[WORK REQUIRED]: Which lines below hold the word "such"? Report each one.

[DATA FOR THE TASK]:
::::::

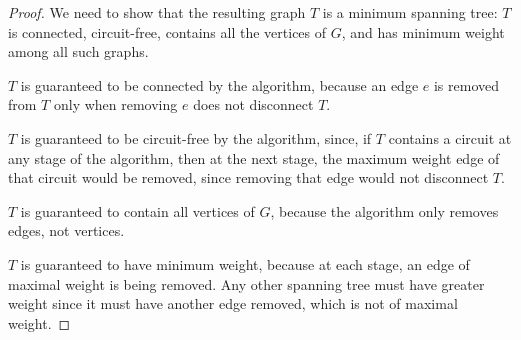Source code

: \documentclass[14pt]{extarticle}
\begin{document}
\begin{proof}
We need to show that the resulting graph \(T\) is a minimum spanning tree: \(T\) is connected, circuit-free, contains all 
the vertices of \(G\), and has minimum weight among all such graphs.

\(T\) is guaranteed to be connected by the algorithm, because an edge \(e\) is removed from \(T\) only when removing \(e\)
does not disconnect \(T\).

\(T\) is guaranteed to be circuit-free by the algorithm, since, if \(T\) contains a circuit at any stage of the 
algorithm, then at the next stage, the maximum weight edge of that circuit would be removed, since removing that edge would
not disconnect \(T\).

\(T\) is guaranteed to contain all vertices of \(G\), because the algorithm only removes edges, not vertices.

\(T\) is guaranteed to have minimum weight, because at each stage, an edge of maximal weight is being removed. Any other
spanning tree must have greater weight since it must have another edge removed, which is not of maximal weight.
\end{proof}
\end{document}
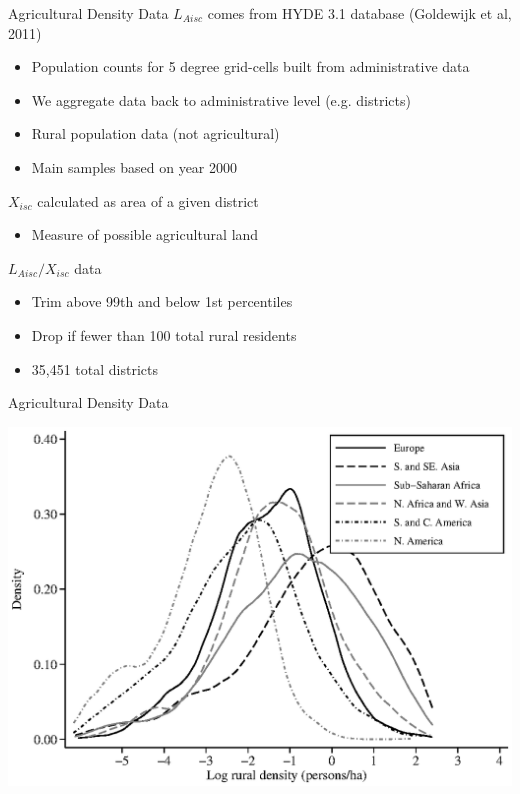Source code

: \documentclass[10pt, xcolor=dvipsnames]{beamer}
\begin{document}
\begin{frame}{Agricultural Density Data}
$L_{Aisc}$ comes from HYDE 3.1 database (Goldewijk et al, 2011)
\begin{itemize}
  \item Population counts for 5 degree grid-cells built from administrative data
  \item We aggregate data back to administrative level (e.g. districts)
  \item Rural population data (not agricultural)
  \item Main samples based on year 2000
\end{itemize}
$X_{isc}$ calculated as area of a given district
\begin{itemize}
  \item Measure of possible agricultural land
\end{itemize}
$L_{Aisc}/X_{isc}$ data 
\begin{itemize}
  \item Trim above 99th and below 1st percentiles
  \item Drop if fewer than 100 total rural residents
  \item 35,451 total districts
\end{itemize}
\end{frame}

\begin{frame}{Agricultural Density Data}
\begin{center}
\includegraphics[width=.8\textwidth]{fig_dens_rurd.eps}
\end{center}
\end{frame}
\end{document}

::::::

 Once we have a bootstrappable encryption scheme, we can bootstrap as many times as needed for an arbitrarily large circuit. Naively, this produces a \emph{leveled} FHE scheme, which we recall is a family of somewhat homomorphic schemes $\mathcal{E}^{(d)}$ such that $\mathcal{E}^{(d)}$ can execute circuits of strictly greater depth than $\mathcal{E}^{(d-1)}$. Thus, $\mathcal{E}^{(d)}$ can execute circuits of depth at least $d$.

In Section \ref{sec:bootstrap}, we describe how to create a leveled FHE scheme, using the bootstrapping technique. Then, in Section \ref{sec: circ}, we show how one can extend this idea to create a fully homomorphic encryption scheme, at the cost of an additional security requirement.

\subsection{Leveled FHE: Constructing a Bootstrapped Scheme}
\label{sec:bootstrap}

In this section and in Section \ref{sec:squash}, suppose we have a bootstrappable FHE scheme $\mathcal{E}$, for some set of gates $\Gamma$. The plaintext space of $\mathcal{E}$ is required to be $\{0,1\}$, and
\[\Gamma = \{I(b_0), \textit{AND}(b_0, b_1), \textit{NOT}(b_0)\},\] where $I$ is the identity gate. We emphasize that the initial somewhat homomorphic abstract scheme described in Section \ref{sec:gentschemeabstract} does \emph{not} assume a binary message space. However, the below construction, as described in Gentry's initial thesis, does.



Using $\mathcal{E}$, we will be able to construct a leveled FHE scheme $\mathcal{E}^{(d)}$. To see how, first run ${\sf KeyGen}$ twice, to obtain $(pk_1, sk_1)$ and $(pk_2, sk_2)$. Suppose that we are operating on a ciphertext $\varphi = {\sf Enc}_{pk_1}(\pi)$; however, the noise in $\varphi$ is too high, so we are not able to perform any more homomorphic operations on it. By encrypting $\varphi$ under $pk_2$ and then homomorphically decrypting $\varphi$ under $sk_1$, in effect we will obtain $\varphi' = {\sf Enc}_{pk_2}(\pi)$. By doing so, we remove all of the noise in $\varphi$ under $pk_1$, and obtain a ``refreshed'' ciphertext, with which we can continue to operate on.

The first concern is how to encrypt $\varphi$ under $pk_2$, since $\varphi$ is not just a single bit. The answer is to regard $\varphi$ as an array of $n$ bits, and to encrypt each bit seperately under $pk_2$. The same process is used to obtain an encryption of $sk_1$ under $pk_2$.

::::::

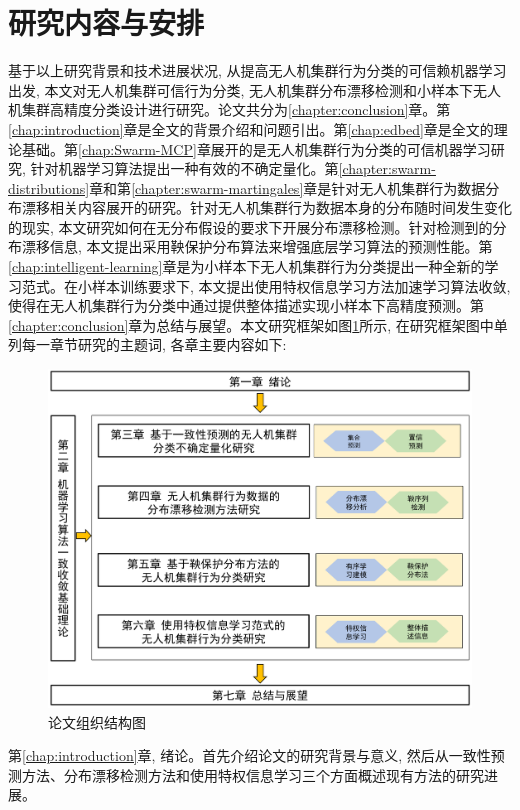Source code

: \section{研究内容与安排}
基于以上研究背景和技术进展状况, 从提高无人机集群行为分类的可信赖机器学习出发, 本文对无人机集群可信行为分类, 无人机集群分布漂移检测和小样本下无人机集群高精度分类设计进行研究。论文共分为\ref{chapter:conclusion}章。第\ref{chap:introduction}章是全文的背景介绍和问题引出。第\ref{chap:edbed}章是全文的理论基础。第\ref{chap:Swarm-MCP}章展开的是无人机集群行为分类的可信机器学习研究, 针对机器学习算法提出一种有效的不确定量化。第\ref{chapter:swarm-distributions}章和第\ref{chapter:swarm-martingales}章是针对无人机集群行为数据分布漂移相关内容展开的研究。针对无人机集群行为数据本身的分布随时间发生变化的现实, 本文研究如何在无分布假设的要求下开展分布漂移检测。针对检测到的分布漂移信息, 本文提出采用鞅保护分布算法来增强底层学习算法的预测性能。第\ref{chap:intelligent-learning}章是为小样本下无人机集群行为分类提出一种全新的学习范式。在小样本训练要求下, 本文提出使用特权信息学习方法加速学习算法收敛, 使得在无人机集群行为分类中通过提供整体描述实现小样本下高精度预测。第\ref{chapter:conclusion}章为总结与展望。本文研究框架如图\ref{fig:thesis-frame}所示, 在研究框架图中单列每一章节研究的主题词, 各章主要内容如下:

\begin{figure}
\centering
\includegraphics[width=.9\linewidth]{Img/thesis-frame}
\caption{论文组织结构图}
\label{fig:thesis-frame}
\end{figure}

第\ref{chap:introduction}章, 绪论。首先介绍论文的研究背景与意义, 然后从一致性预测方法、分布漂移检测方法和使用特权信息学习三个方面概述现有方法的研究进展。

::::::

[EXERCISE ANSWER]:
the vertices of \(G\), and has minimum weight among all such graphs.
 Once we have a bootstrappable encryption scheme, we can bootstrap as many times as needed for an arbitrarily large circuit. Naively, this produces a \emph{leveled} FHE scheme, which we recall is a family of somewhat homomorphic schemes $\mathcal{E}^{(d)}$ such that $\mathcal{E}^{(d)}$ can execute circuits of strictly greater depth than $\mathcal{E}^{(d-1)}$. Thus, $\mathcal{E}^{(d)}$ can execute circuits of depth at least $d$.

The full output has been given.